Go to the line holding "- sometimes used" in the entries below and write out exactly every line down to and including the line holding "- usually the".

Document images with source code
..............................
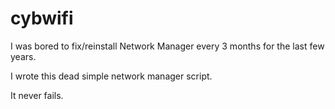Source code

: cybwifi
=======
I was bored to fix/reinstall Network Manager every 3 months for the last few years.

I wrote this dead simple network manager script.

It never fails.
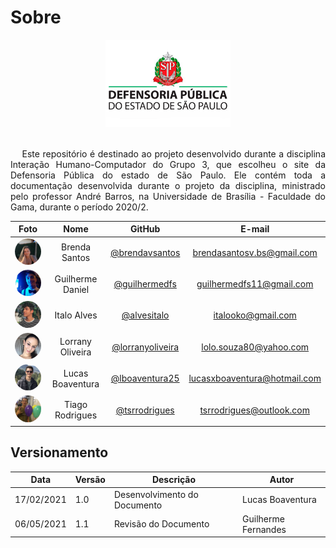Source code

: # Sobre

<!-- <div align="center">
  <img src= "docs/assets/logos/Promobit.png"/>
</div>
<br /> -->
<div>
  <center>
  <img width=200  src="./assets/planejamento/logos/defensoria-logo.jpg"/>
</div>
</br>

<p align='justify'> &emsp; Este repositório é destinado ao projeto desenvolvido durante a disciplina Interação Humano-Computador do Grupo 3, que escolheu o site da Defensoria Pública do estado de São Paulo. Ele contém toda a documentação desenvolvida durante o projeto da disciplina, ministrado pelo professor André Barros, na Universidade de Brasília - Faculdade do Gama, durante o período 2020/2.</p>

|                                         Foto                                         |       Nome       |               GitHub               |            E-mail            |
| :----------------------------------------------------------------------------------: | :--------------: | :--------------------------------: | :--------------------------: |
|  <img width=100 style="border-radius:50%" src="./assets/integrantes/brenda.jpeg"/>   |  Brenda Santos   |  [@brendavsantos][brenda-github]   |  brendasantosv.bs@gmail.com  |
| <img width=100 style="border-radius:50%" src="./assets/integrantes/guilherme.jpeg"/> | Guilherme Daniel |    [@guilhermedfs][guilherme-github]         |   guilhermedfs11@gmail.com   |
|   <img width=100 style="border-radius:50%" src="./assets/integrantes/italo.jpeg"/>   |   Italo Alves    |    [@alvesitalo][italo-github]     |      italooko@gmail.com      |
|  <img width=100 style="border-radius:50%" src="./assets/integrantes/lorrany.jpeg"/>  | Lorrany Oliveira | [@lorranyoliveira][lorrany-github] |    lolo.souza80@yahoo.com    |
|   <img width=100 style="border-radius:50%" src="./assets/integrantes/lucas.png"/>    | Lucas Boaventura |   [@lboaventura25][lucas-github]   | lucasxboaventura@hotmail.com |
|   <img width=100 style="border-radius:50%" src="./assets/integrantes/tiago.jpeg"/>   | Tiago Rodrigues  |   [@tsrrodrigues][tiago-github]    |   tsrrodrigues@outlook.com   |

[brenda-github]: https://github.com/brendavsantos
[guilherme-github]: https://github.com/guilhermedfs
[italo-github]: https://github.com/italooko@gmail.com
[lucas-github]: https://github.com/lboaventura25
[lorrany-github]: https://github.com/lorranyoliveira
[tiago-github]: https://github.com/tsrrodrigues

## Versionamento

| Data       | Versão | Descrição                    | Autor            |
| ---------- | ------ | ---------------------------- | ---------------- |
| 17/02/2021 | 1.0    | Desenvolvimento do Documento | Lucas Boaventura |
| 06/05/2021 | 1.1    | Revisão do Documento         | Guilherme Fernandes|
..............................
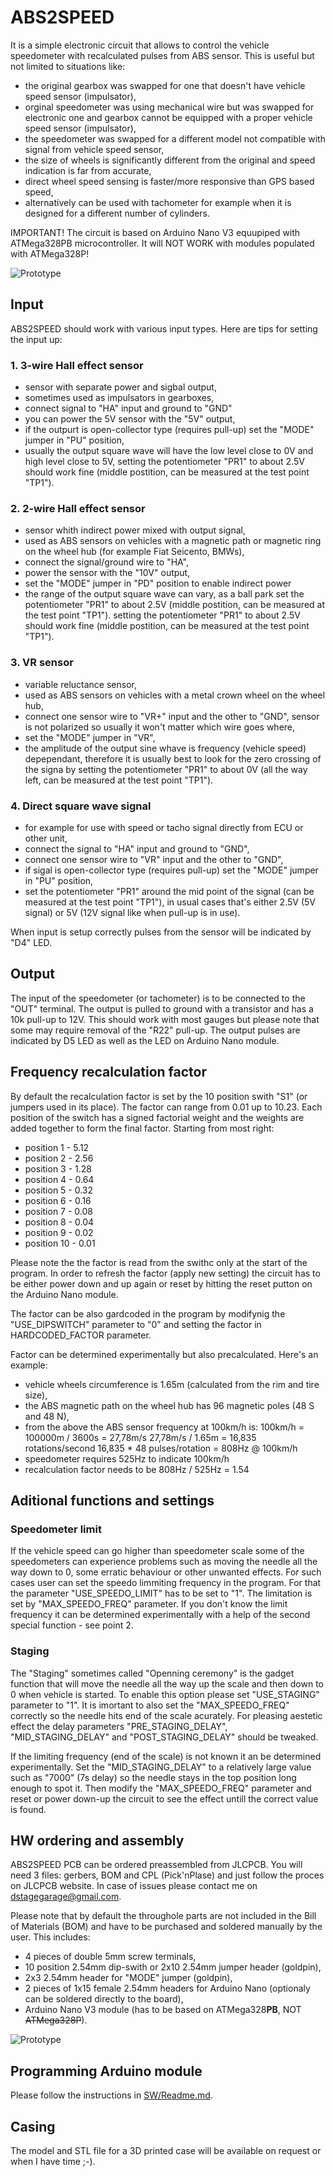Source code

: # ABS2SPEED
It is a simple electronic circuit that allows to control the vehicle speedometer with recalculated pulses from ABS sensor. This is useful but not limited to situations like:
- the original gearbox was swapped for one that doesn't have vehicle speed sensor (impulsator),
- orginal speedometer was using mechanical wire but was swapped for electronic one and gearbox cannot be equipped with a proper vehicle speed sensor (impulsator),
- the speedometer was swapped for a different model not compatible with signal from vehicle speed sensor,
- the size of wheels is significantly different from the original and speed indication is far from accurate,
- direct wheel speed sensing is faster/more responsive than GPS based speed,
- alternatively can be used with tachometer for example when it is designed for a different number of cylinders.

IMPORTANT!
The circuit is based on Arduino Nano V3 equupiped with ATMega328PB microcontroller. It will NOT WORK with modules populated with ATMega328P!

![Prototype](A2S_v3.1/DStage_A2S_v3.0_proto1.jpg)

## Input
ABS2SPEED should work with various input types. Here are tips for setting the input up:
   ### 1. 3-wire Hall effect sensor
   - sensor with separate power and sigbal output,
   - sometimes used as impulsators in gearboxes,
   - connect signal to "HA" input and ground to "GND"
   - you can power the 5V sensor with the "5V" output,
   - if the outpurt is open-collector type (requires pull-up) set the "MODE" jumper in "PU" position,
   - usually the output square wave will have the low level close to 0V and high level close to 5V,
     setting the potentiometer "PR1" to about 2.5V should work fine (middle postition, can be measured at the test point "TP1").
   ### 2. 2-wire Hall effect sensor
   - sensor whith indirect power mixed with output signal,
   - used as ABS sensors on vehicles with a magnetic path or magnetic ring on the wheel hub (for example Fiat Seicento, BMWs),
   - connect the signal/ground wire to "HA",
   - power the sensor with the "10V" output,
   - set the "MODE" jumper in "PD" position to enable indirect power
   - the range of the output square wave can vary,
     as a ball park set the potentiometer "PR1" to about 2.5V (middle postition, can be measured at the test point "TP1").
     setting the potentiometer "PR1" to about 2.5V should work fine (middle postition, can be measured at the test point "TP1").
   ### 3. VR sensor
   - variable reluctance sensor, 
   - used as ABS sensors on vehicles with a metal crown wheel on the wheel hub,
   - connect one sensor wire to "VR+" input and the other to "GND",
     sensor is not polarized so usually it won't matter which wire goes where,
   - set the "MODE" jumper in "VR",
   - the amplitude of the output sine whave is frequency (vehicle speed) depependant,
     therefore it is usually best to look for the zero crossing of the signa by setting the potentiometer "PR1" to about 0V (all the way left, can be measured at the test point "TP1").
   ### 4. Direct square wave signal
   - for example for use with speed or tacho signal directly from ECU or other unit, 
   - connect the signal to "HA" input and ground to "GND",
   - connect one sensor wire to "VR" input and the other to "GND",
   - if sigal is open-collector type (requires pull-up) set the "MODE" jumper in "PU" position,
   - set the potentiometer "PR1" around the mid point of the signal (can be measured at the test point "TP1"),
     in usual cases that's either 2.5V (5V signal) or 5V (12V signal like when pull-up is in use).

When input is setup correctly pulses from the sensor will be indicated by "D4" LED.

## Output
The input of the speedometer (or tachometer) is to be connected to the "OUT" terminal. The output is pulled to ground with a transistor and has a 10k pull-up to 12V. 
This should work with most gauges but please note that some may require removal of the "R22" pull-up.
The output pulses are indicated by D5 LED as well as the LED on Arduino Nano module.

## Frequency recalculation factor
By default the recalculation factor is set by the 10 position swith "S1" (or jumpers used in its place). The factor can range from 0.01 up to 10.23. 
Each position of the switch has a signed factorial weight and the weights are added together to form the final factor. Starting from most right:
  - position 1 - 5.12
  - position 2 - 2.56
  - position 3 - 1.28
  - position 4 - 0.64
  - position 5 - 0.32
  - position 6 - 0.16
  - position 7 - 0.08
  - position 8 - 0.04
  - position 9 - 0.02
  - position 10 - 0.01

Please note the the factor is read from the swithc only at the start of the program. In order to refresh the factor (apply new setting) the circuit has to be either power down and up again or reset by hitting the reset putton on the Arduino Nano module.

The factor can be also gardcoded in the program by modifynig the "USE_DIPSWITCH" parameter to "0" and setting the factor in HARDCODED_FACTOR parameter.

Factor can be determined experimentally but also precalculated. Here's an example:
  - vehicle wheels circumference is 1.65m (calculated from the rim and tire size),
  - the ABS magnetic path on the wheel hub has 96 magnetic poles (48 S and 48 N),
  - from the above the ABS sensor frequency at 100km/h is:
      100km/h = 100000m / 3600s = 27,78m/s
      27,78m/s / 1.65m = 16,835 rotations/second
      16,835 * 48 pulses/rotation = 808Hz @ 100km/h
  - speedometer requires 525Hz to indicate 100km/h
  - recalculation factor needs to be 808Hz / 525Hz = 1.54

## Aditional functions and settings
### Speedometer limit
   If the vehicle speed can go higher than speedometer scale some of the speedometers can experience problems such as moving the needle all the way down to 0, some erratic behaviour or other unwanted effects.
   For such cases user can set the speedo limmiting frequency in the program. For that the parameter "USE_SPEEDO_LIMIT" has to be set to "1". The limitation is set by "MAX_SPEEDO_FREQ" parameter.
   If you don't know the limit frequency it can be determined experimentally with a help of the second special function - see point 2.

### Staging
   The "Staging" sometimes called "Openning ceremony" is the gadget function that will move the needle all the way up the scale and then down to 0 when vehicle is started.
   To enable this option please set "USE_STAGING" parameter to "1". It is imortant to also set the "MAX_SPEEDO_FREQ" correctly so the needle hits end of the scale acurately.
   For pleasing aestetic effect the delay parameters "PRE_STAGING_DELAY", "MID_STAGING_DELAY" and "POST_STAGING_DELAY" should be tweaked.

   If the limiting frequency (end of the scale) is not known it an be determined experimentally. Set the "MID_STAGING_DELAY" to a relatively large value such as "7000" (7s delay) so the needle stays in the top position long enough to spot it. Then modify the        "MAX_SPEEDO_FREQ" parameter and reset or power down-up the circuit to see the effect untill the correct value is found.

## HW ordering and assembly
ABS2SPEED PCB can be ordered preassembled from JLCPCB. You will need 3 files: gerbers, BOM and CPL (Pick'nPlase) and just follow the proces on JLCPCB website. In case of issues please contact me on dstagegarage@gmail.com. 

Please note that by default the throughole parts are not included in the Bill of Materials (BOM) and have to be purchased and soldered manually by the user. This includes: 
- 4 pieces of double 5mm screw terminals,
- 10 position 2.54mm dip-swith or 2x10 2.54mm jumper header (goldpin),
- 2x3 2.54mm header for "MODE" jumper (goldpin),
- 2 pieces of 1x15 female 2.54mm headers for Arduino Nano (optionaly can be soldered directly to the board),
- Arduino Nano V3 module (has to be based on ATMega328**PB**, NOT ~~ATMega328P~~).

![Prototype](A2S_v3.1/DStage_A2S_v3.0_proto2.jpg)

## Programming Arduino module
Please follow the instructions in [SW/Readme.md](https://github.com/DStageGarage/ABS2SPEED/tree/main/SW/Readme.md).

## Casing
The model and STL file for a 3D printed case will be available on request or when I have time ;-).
..............................
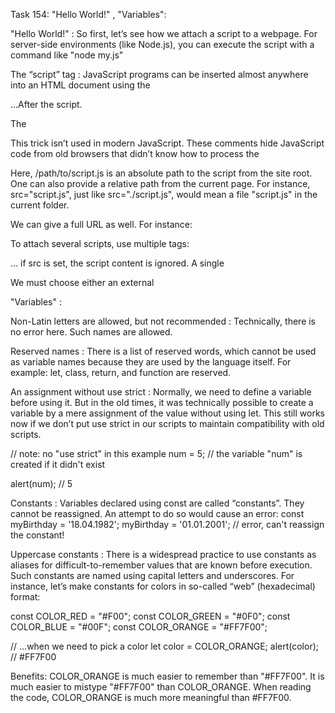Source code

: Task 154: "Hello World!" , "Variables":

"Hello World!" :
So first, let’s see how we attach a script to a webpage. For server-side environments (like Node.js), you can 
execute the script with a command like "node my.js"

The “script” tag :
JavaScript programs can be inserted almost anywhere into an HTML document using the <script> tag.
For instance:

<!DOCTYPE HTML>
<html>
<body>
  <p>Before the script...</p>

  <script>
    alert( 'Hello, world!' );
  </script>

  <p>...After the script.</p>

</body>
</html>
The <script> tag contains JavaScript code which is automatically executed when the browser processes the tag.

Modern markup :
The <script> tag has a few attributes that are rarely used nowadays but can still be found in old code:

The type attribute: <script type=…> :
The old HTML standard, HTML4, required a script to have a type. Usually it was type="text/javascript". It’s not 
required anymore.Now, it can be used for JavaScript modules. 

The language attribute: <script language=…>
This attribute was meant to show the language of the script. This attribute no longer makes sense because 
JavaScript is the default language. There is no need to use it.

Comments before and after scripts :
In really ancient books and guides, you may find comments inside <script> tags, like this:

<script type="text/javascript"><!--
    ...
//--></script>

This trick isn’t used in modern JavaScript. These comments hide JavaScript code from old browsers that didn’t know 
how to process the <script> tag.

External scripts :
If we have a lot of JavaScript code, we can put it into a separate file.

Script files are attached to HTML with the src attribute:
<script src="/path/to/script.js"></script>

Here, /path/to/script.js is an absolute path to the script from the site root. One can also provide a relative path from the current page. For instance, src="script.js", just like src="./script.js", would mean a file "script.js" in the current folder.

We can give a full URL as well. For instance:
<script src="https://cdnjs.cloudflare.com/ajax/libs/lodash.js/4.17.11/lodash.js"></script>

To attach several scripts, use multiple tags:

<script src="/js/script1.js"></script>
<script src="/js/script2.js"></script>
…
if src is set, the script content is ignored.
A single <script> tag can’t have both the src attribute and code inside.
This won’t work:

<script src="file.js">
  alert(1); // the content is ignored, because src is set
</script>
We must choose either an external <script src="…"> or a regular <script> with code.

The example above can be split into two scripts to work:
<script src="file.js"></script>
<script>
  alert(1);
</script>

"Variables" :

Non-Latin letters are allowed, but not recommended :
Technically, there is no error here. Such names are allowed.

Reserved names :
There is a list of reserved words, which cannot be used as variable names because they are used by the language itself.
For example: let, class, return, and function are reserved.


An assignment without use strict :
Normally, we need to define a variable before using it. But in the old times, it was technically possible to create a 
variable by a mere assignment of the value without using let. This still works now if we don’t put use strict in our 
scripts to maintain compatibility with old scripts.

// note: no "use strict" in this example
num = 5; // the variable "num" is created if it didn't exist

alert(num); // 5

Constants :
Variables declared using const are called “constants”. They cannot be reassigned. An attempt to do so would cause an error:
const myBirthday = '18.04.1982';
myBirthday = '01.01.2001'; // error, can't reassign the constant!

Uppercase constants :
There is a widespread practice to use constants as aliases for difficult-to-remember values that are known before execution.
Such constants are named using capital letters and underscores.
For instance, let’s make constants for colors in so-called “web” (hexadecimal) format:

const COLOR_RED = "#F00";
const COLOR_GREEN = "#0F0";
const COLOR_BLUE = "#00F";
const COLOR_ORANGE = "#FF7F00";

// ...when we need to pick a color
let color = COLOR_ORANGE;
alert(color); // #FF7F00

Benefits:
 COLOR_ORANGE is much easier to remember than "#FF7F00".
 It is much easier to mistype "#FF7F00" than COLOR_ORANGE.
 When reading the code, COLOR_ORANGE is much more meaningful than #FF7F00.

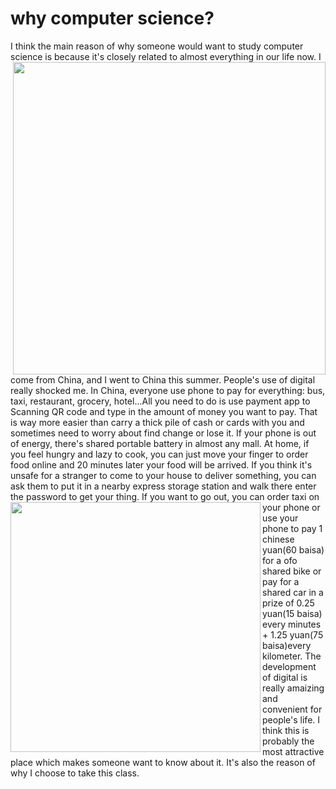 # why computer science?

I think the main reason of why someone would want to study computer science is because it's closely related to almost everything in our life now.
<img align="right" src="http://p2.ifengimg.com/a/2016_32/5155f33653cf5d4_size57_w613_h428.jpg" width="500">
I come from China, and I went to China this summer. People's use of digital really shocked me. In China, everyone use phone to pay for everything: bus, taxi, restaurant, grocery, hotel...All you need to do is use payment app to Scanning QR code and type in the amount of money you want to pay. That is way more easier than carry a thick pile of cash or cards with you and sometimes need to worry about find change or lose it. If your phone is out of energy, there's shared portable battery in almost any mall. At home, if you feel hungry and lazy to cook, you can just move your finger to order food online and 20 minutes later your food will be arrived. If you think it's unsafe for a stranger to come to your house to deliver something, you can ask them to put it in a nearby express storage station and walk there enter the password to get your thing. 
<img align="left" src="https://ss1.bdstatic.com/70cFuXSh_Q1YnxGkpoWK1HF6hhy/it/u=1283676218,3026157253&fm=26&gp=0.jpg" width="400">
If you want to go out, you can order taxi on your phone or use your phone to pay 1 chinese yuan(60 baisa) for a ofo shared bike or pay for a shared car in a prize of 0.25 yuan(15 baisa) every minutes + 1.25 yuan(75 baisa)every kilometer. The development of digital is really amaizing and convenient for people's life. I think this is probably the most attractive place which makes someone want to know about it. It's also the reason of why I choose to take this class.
..............................
> **SOLUTION FOR THIS TASK**
   - sometimes used as impulsators in gearboxes,
   - connect signal to "HA" input and ground to "GND"
   - you can power the 5V sensor with the "5V" output,
   - if the outpurt is open-collector type (requires pull-up) set the "MODE" jumper in "PU" position,
   - usually the output square wave will have the low level close to 0V and high level close to 5V,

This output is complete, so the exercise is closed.